It became public this month that Qatar Airways has fired all four pilots in the cockpit when their Boeing 777 tail broke a set of runway lights during takeoff from Miami International last September. They mistakenly left from an intersection thousands of feet short of the planned full runway length. It was a serious accident, no doubt. There was a visible tear to the aircraft’s skin, the pressure vessel was damaged, and MIA airport needed some new approach lights.
The crew continued with the overwater thirteen plus hour flight uneventfully, apparently unaware of their close brush with disaster. But damage of this kind prompts an investigation. Airport security cameras recorded the airliner’s tail hitting the approach lights. So we know what happened. The real question is why? Was it a hurrying reckless crew? Or should we praise the flying pilot for sensing something was wrong and rotating just in time? And how serious was this?

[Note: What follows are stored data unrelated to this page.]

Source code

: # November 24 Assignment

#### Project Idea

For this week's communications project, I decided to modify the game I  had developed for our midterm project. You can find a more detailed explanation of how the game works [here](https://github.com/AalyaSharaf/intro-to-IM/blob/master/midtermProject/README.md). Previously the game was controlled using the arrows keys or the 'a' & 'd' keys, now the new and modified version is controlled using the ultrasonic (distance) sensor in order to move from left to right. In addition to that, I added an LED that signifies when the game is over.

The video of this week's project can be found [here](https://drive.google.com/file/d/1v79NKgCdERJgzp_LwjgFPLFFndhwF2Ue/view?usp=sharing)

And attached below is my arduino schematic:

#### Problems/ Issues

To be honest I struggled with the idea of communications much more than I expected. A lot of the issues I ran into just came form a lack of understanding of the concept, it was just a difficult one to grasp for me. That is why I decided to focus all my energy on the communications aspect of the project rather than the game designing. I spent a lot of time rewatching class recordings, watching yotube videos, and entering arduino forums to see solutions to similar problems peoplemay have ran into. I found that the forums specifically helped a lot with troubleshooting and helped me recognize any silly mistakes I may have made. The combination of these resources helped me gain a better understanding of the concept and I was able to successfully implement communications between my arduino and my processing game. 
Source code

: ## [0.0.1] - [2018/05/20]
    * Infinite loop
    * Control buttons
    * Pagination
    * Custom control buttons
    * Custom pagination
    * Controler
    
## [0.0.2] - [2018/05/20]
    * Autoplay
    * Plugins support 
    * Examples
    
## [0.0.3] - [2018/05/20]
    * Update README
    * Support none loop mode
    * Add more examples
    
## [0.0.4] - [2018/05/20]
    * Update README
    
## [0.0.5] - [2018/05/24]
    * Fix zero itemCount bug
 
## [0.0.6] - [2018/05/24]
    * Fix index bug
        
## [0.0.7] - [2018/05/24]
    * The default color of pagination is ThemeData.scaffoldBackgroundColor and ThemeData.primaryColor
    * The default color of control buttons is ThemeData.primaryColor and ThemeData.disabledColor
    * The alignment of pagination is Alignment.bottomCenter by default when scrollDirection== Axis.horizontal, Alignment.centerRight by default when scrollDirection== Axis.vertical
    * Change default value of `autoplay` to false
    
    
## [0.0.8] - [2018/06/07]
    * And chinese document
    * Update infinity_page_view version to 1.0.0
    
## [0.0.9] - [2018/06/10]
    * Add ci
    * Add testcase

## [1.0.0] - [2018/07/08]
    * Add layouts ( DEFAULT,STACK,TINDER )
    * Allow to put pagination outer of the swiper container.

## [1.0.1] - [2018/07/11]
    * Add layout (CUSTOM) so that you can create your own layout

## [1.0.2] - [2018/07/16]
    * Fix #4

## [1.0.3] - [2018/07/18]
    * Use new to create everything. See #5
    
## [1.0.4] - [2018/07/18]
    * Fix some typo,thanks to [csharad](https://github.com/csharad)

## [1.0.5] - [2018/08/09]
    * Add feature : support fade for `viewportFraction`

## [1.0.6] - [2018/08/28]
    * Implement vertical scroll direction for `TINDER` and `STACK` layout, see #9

Bending metal never is good. The damage was all fixable–about 18 square meters of damaged sheet metal, pressure vessel breached behind rear cargo door–but the possibility of a truly serious accident, of real danger to life, was certainly close. A little less performance, a little less runway, and continued flight may have been questionable.
The aircraft started the departure roll from the T1 intersection off a midfield taxiway, leaving less than two-thirds the normal runway length of 13,000 feet available for takeoff. That’s certainly plenty of pavement in a Cessna, or indeed an A320. But a fully loaded B777? Using a reduced takeoff power? Not so much.
The Qatar Civil Aviation Authority (QCAA) preliminary report clearly details the event, and finds some compelling human factors that shed light on how an experienced captain (over 9,000 hours total time, including almost 1,000 on the B777) and three other pilots could think they were doing everything right. In fact, the report has no suggestion of recklessness, carelessness or intentional violations by the crew.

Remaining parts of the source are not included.